Catherine Pont-Humbert, Littérature du Québec, 1998, Nathan

 

 

Elle n’est ni française, ni canadienne, ni américaine. Sa naissance, indissociable de la conquête d’un territoire aux rudes conditions climatiques, fut tourmentée. Elle est encore jeune, et elle s’est très longtemps concentrée sur l’évocation du terroir, comme des grands espaces. Elle a su se défaire de l’emprise du clergé, et dépasser ses problématiques régionalistes et nationalistes comme seules dynamiques d’intrigues. Elle a su puiser dans la tradition orale, évoquer les cultures autochtones, remonter au temps mythiques des origines, et elle s’écrit parfois même en joual. Ses auteures sont de vibrantes féministes…. Elle est, vous l’aurez deviné, la littérature québécoise ; et parce qu’en France on assimile trop souvent cette littérature à Maria Chapdelaine (Louis Hémon, son auteur, était français, et non québécois), parce que c’est une littérature que j’adore, et qui mérite d’être (re)découverte, j’ai choisi de vous présenter dix classiques de la littérature québécoise du XXème siècle.

 

Au début XVIIème siècle, lorsque les premiers colons s’installent dans la vallée du Saint-Laurent, il y a une véritable lutte entre la civilisation européenne et le continent nouveau. Les grandes familles envoient leurs enfants étudier en France, il n’y a pas de bibliothèques publiques (la première bibliothèque publique est construite à Québec en 1779) et la littérature nationale peine à émerger. Les premiers écrits sont d’abord des récits de voyage, des journaux, et des textes religieux. Le conte séduit une société encore souvent analphabétisée, qui puise dans son folklore ainsi que dans l’héritage français des ancêtres.

 

Il faut attendre le XIXème siècle pour qu’une véritable littérature commence à apparaître, et la littérature est alors indissociable de la nationalité et de l’identité québécoise. Les écrits québécois valorisent, défendent, mettent en avant la culture et le mode de vie – rural – des Québécois. La poésie subit l’influence des Romantiques français et les poètes québécois imitent alors Victor Hugo, Lamartine ou Musset. Les premiers romans québécois sont L’influence d’un livre de Philippe Aubert de Gaspé fils, La terre paternelle de Patrice Lacombe, Charles Guérin de Pierre-Joseph Olivier Chauveau. Philippe Aubert de Gaspé père, lui, propose, avec Les Anciens Canadiens, un roman historique qui évoque la conquête du Canada par les Anglais et chante les exploits des héros de Nouvelle-France.

 

Poésies d’Émile Nelligan, 1904

Émile Nelligan  Photo : Archives publiques Canada

J’aime à penser qu’Émile Nelligan est un peu le Arthur Rimbaud de la littérature québécoise. Né en 1879 et mort en 1941, cette étoile filante de la littérature québécoise a écrit l’essentiel de son œuvre poétique avant ses 20 ans avant de sombrer dans la folie et de passer les 42 années suivante interné. Sa précocité, son talent, les thèmes qu’il aborde, au-delà du terroir et du patriotisme québécois, ainsi que la schizophrénie dont il était atteint l’ont hissé au rang de mythe.

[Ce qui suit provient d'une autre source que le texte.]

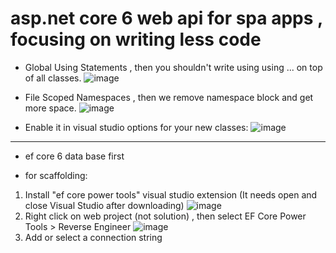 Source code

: # asp.net core 6 web api for spa apps , focusing on writing less code
- Global Using Statements , then you shouldn't write using using ... on top of all classes.
![image](https://user-images.githubusercontent.com/17564001/170569285-18e5694b-a610-4346-ae36-61920e49c7c4.png)

- File Scoped Namespaces , then we remove namespace block and get more space.
![image](https://user-images.githubusercontent.com/17564001/170639922-4c4f0a43-3d06-4118-a151-b3e8e3d87224.png)
 * Enable it in visual studio options for your new classes:
   ![image](https://user-images.githubusercontent.com/17564001/170640230-90d33c4a-a0bb-4c1a-bfad-616b28143b34.png)
<hr>

- ef core 6 data base first
 * for scaffolding: 
 1. Install "ef core power tools" visual studio extension (It needs open and close Visual Studio after downloading)
 ![image](https://user-images.githubusercontent.com/17564001/170569946-da43bfa3-1d1e-4bbe-8144-f8e1df6c38f3.png)
 2. Right click on web project (not solution) , then select EF Core Power Tools > Reverse Engineer
 ![image](https://user-images.githubusercontent.com/17564001/170573556-462f5026-a076-4c47-88e4-79aca32d6b58.png)
3. Add or select a connection string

Très influencé par les Romantiques français comme Musset ou Gérard de Nerval, Nelligan est surtout un grand admirateur de Charles Baudelaire auquel il a beaucoup rendu hommage. Comme l’auteur des Fleurs du mal, Nelligan est hanté par le temps qui passe, l’ennui, le paradis perdu de l’enfance, les chats ou l’idéal inaccessible ! Comme Baudelaire, Nelligan utilise des formes classiques, régulières et plutôt courtes, ainsi qu’un lexique audacieux. « La Romance du vin » (« C’est le règne du rire amer et de la rage / De se savoir poète et l’objet du mépris, ») ou « Le Vaisseau d’or » (« Ce fut un grand Vaisseau taillé dans l’or massif : / Ses mâts touchaient l’azur, sur des mers inconnues ; »), pour ne citer qu’eux, témoignent tout à fait de l’influence baudelairienne. Le poème « La passante » est quant à lui un hommage évident au poème « À une passante » : « Hier, j’ai vu passer, comme une ombre qu’on plaint, / En un grand parc obscur, une femme voilée ».

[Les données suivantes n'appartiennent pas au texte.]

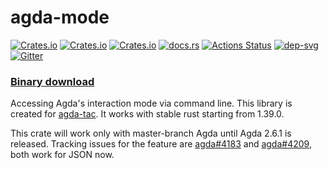 # agda-mode

[![Crates.io](https://img.shields.io/crates/d/agda-mode.svg)][crates]
[![Crates.io](https://img.shields.io/crates/v/agda-mode.svg)][lib-rs]
[![Crates.io](https://img.shields.io/crates/l/agda-mode.svg)][crates]
[![docs.rs](https://docs.rs/agda-mode/badge.svg)][doc-rs]
[![Actions Status][ga-svg]][ga-url]
[![dep-svg]][dep-rs]
[![Gitter][gt-svg]][gt-url]

 [crates]: https://crates.io/crates/agda-mode
 [lib-rs]: https://lib.rs/agda-mode
 [doc-rs]: https://docs.rs/agda-mode
 [dep-rs]: https://deps.rs/repo/github/ice1000/agda-mode
 [dep-svg]: https://deps.rs/repo/github/ice1000/agda-mode/status.svg
 [ga-svg]: https://github.com/ice1000/agda-mode/workflows/build/badge.svg
 [ga-url]: https://github.com/ice1000/agda-mode/actions
 [gt-url]: https://gitter.im/ice1000/agda-mode?utm_source=badge&utm_medium=badge&utm_campaign=pr-badge&utm_content=badge
 [gt-svg]: https://badges.gitter.im/ice1000/agda-mode.svg
 [agda#4183]: https://github.com/agda/agda/issues/4183
 [agda#4209]: https://github.com/agda/agda/issues/4209
 [agda-tac]: https://github.com/ice1000/agda-mode/tree/master/agda-tac

### [Binary download](https://github.com/ice1000/agda-mode/releases/tag/v0.1.6)

Accessing Agda's interaction mode via command line.
This library is created for [agda-tac].
It works with stable rust starting from 1.39.0.

This crate will work only with master-branch Agda until Agda 2.6.1 is released.
Tracking issues for the feature are [agda#4183] and [agda#4209], both work for JSON now.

Le plus grand poète lyrique du Québec est un auteur accessible et dont l’univers ne pourra que toucher les amoureux de poésie romantique française.

 

Les Goutelettes, de Pamphile Lemay, 1904

Pamphile Lemay n’est peut-être pas le plus grand poète québécois, mais j’aime énormément son recueil de sonnets Les Goutelettes. Divisé en plusieurs sections (« Glané dans notre histoire », « Hommage », « Au foyer », « Souffle d’amour », « Sport », etc.), Les Goutelettes évoque aussi bien les grands hommes de l’histoire du Québec que l’importance de la religion ou la récolte du sucre d’érable.

Ainsi, « Écoutez le babil de la goutte de sève /Qui tombe de l’érable en l’auge de bouleau. » écrit Lemay dans « La Sucrerie ». Dans le poème « Champlain », Pamphile Lemay s’adresse au fondateur de la ville de Québec : « Quand tu rêves, soldat du galant Navarrois, / Ton regard inspiré cherche-t-il à connaître / Si ton jeune pays va grandir, ou doit n’être /Qu’un fleuron sans valeur aux couronnes des rois ? ».

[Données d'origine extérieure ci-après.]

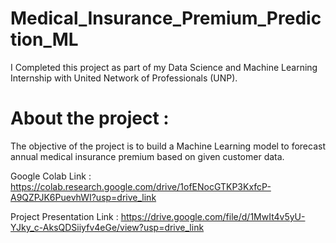 # Medical_Insurance_Premium_Prediction_ML
I Completed this project as part of my Data Science and Machine Learning Internship with United Network of Professionals (UNP).

# About the project :
The objective of the project is to build a Machine Learning model to forecast annual medical insurance premium based on given customer data.

Google Colab Link : https://colab.research.google.com/drive/1ofENocGTKP3KxfcP-A9QZPJK6PuevhWI?usp=drive_link

Project Presentation Link : https://drive.google.com/file/d/1MwIt4v5yU-YJky_c-AksQDSiiyfv4eGe/view?usp=drive_link
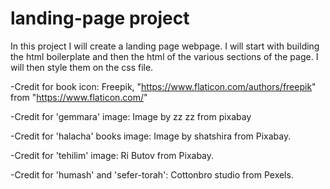 # landing-page project
In this project I will create a landing page webpage. I will start with
building the html boilerplate and then the html of the various sections
of the page. I will then style them on the css file.

-Credit for book icon: Freepik,
"https://www.flaticon.com/authors/freepik" from
"https://www.flaticon.com/"

-Credit for 'gemmara' image: Image by zz zz from pixabay
 
 -Credit for 'halacha' books image: Image by shatshira from Pixabay.

 -Credit for 'tehilim' image: Ri Butov from Pixabay.

 -Credit for 'humash' and 'sefer-torah': Cottonbro studio from Pexels.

Les Goutelettes est un recueil tout à fait représentatif des valeurs défendues par les écrivains régionalistes. Le mouvement littéraire régionaliste, qu’on retrouve dans les romans du terroir, s’est déployé entre 1846 et 1945. Il prône le retour à la terre, exalte les valeurs religieuses et familiales, valorise la langue québécoise.

 

Menaud, maître-draveur de Félix-Antoine Savard, 1937

Ozias Leduc, Nature morte, oignons, 1892 Collection Wilfrid Corbeil, Don des Clercs de Saint-Viateur de Joliette  © Succession Ozias Leduc / SODRAC (2017)

 

Chef-d’œuvre du roman du terroir Menaud, maître-draveur témoigne de la possibilité de produire une œuvre à la fois très littéraire et hautement nationaliste. Il est écrit dans une langue puissante et met en scène un héros, viscéralement attaché au pays de Charlevoix, nourri de gestes et de paroles aussi humbles que poétiques, à qui une vie difficile a donné le goût des « choses calmes, profondes ».

Menaud est un draveur, c’est-à-dire quelqu’un qui veille à ce que les billots de bois coupés l’hiver descendent, au printemps, la rivière sans créer d’embâcles.  Déjà âgé, Menaud apprend que la terre de ses ancêtres doit être vendue à des fins commerciales, et il se bat pour défendre son territoire, comme ses idéaux. En parallèle, nous suivons les errements de Marie, la fille de Menaud, qui doit choisir entre deux prétendants. Tous les deux sont des draveurs mais l’un est un digne héritier de Menaud, l’autre  rallié à la cause de ceux qui veulent racheter les terres de Menaud.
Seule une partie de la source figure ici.